The weather was hot and humid. We sat near a water stream, refreshed us. I guess at this moment we were drinking the same water as the wild animals. There was silence. The fear subsided a little bit, as we were acclimatising to the environment and had some energy after drinking the water. We reached the point A again. To our surprise, here we met a shepherd. He had several cows and an axe. He was well-built; all his tree-cutting work was showing in his physique. We had little chat with him. He told he frequently saw tigers and many times female tiger with cubs. His experience with the jungle was visible on his face. These people have characteristic humbleness, calmness, friendliness and helpfulness, which is the evolutionary nature of humans. It feels good that such kindness is preserved in these wild pockets, far from the "developed" world, where human nature has lost such traits. We asked him for the direction to the highway. He also reiterated the same route mentioned by villagers yesterday. Get to the Peepal tree and take a left, simple and clear message. We were perplexed and drained. Where were we going wrong? The way seemed obvious to the villagers.

Last Attempt: In the Search of Peepal

After resting for a while, we gained some more energy to give one more attempt. We again followed the same route. The route became more familiar, but the Peepal tree was nowhere to be seen.
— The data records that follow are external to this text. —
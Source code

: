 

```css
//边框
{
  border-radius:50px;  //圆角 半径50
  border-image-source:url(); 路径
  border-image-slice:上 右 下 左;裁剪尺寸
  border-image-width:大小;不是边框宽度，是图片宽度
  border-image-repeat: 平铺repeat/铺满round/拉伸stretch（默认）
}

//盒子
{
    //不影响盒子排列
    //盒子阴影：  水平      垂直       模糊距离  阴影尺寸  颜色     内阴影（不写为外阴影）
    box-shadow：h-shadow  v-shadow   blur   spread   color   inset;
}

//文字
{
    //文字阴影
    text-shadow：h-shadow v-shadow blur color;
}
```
We reached the flat land again, but there was no trail ahead. However, there was many opening into the thick bush. We gathered some courage and took one of the openings in anticipation of finding a path. We took a course in the west with the guidance of the Sun. Here, we started hearing the sound of the vehicles. The highway was not far. However, in the silence of the jungle, sound and travel far. Besides, the direction of the sound can also change due to the echo in the hills. So, we were not sure about it. But we were persistent and started to move ahead. The vegetation got thicker and thicker, and the Sun was going down. It became clear that these are not trails, but walking paths of wild animals like boars. Then we saw a dug termite mount maybe by a bear. The fear was at its peak at this moment. We rushed back and decided to retreat. Fortunately, we managed to find the way back. We reached point A, and it was beginning to go dark.

The Struggle continues / Wood-cutter Incident

At this time, another challenge awaits. We need to find the way back to the village. At point A, we had two choices of going back. There was a trail from which we came after crossing the hill, and the wide path seems to go around the hill. The hill route was not apparent as it was a small trail, although we came from it. We spent considerable time in searching the route back on the hill. Now we could not find the same way back to the village. As the light was fading, we decided to take the wide route. It seemed to go along the hill. After traversing for some distance, the forest becomes dense. Suddenly, we heard a noise. Somebody was cutting a tree with an axe, but nobody was visible. We marched towards the noise. It was a moment of immense joy to find a human being—we, of course, associated human with help. That was a rescue moment for us. After getting closer, we saw the man cutting the tree. We shouted "Hello" and gave him a wave. To our surprise, he stood for a moment and ran away. It was hilarious and disappointing at the same time. Perhaps, he thought we were from the forest department and caught him cutting a tree. Anyway, we, fortunately, reached the village just before sunset. We were tired, hungry, and a little trauma. We heavily underestimated trekking/surviving in the jungle.

The Goodbye!

After getting to the village, we rested for a while and decided to go to Khongsara. The route to Khongsara was quite wide and clear with virtually no chance of getting lost. We took rest once and ate biscuits and drank water. The fulfilment of that meal was immense, as we were exhausted from the day. We didn't know how far we were from the destination. We heard the highway but never found the Peepal tree. One can ask if there was any route at all. We reached the station, had some snacks from the local shack. As we boarded the train back, there were more questions in my mind, kindness towards the people, respect for the wilderness, the joy of an adventure and disappointment of not reaching the goal.